Cuando el toreo lleva a la felicidad
SANTANDER
Diego Ventura ha toreado catorce tardes en Santander, en las que ha sumado trece salidas a hombro. Un dato que lo dice todo y que realza lo vivido hoy. La comunión total. La fusión más sincera entre el público de toros y el héroe que hace posible la magia. Porque comunión es lo vivido en la faena al segundo toro de Los Espartales. Una comunión que alcanzó su cima en el par a dos manos con Bronce, sin cabezada, citado el toro a caballo parado, en corto y en los medios. Y la suerte hecha en toda su pureza. Limpia como una patena. Perfecta. Impoluta. Impecable, lo que provocó la explosión de la gente, feliz, y de Diego, feliz también, que se descabalgó para conceder todo el protagonismo de la plaza en pie a su caballo. A Bronce, un animal increíble con el que Ventura cumple lo increíble. Y lo imposible. Como esa forma de torear quedándose entre los pitones del toro por tiempo sin límite, metiendo Bronce la cara a centímetros de la de su oponente, desafiante y a corazón abierto. El corazón de un torero en el alma de un caballo. Qué multiplicación del temple. Qué virtuosismo. Qué preciosidad. Por eso se puso en pie la plaza para despedir a Bronce, el cómplice perfecto para que Ventura sueñe sin condiciones. Paró a este toro con Guadalquivir con un rejón clavado de frente, dejándoselo venir de fuera a dentro, de los medios al tercio, donde, casi inmóvil, lo esperaba el torero. Fue el anuncio de cuando vino después. Primero Nazarí, el irrepetible, con el que Diego completó una vuelta completa al anillo con el toro imantado al estribo, templándolo, no solo acompañándolo, toreándolo, pulseándolo, conduciéndolo… Y todo ello, rematado con una banderilla increíble también, planteada sin solución de continuidad, muy a la corta, de frente otra vez, absorbiendo la embestida sin alivio alguno, incluso, soportando el remate del toro que echó con violencia la cara arriba. Se la jugó ahí Ventura y ganó. Como lo hizo a continuación con Sueño y sus cambios de terreno por dentro, por la única rendija por donde cabía esa moneda al aire del todo o nada. Bronce -contado queda- se encargó de elevar a las nubes todo lo vivido hasta entonces y lo abrochó Diego con Guadiana con una corta primera y con un extraordinario rejón después, por arriba e implacable, que tumbó al bravo entre los aplausos del propio torero. Se derramó otra vez la comunión total del héroe con el público y Cuatro Caminos fue lo que tantas veces: el escenario perfecto para no dejar de soñar…

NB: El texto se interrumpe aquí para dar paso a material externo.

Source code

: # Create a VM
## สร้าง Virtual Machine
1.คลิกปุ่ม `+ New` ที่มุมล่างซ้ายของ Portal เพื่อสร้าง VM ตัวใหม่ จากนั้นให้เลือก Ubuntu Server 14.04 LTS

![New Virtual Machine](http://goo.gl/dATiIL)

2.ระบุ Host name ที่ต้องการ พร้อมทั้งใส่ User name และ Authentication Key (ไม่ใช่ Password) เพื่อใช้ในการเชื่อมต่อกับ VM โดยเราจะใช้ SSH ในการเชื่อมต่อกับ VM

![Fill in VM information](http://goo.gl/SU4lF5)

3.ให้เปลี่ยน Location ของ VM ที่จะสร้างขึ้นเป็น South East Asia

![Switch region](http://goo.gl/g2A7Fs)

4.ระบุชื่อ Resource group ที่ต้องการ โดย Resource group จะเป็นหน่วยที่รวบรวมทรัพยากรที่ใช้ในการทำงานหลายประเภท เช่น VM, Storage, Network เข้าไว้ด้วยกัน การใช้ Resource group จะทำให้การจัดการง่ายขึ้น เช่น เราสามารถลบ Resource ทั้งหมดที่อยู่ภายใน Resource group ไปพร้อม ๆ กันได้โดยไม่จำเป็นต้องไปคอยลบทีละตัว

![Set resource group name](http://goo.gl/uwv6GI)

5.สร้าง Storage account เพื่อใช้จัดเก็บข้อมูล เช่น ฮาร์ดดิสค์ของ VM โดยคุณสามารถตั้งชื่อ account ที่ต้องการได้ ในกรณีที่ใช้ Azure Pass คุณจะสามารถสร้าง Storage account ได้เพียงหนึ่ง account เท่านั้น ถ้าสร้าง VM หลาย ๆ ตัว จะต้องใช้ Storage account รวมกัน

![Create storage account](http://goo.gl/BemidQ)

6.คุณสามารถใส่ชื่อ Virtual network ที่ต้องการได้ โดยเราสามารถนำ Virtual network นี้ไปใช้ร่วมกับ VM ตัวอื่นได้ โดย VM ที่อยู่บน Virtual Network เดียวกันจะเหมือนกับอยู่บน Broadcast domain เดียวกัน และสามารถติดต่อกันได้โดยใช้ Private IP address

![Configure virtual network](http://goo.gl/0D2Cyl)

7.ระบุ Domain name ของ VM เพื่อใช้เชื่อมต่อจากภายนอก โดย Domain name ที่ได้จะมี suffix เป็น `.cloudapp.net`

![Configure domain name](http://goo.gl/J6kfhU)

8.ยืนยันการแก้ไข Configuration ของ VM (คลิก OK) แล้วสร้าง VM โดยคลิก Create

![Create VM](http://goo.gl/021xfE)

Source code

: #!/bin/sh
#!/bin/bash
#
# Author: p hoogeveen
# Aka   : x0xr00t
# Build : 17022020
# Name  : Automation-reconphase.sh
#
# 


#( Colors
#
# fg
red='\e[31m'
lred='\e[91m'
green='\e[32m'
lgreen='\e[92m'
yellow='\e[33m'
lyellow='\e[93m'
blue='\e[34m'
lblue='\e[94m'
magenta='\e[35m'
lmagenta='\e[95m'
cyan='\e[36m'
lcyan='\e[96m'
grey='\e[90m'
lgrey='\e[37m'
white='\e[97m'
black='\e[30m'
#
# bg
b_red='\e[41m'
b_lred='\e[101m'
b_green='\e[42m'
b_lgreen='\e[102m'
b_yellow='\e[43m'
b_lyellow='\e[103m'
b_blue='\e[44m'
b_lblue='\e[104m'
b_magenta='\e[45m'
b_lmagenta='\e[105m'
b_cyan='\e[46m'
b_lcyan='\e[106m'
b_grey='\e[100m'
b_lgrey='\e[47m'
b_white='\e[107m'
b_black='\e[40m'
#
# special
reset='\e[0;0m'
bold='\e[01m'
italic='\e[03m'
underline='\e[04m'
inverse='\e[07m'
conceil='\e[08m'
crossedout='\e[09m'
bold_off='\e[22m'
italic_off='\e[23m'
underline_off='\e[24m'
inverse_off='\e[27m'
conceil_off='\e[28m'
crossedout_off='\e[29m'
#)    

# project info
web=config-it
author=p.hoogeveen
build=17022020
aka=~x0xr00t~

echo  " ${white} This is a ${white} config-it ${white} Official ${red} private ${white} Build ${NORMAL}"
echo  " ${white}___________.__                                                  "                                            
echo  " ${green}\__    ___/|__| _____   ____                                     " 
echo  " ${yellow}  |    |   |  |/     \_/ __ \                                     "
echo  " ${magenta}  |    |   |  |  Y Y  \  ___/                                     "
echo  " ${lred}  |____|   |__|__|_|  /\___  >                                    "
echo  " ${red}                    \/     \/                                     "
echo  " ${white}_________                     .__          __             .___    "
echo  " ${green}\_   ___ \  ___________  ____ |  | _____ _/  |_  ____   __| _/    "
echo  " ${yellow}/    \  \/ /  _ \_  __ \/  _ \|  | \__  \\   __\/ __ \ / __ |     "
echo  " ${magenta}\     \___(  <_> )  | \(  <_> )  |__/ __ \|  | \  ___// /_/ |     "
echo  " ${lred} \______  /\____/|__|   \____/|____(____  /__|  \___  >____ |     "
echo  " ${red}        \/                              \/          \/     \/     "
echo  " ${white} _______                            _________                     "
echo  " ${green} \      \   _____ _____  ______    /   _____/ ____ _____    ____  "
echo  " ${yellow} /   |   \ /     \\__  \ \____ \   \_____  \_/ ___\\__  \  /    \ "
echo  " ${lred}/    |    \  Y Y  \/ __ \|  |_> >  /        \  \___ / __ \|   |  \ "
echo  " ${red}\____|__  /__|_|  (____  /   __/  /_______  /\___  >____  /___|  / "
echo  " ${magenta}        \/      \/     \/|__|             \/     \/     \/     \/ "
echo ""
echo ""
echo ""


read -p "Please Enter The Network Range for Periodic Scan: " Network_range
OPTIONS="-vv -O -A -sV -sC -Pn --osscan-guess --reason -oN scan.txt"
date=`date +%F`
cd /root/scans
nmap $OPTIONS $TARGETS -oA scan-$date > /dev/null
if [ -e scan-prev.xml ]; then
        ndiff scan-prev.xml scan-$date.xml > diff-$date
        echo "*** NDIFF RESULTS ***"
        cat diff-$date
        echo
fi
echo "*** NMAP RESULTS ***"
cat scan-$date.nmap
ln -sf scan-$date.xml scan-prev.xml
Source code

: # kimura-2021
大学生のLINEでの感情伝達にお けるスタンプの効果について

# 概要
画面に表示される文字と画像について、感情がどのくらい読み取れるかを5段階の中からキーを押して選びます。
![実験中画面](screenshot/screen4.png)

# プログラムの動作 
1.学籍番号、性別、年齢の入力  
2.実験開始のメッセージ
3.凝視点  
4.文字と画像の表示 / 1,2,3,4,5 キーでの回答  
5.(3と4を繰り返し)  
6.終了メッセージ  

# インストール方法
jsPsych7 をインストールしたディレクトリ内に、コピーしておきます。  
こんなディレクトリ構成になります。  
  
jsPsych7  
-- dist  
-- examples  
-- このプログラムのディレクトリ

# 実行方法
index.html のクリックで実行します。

Fue noble el primer toro de su lote, pero le faltó algo más de empuje, de romper hacia adelante. Lo recibió a portagayola con Campina, pero el de Los Espartales se abrió demasiado, lo que impidió el encuentro. Dos rejones clavó Diego Ventura antes de bordar el toreo con Velásquez en varios pasajes marcados por la pureza y la lentitud con que lo hizo todo. Y el ajuste, porque el astado requería llegarle mucho y lo hizo el rejoneador con Velásquez, ya fuera en el toreo de costado, de notable pulso, ya cuando se metió por dentro casi sin espacio entre el toro y las tablas. Y todo, cabe insistir, con enorme despaciosidad, sin una prisa que rompiera la armonía de cada embroque, de cada vez que Ventura se fusionaba con la nobleza de su oponente. Esa chispa que le faltaba la puso toda en forma de llamas con Lío, especialista en dinamitar las emociones. Tres banderillas, como de costumbre, cada una de ellas diferente. Cada una en terreno y en distancias diferentes. De plaza a plaza en el cite la primera para frenarse y clavarse al llegar a la jurisdicción del toro. Llegando a él con piruetas para encender aún más la previa de la suerte la segunda y a caballo parado la última de ellas. Las tres, bajo el axioma de la precisión y la exactitud de cada uno de los tiempos. Estaba la faena en la cima cuando Diego la culminó con la única banderilla corta al violín que le autorizó el palco antes de pinchar por arriba con Remate en varias ocasiones con el rejón de muerte, lo que le privó de alzarse con los primeros premios de la tarde.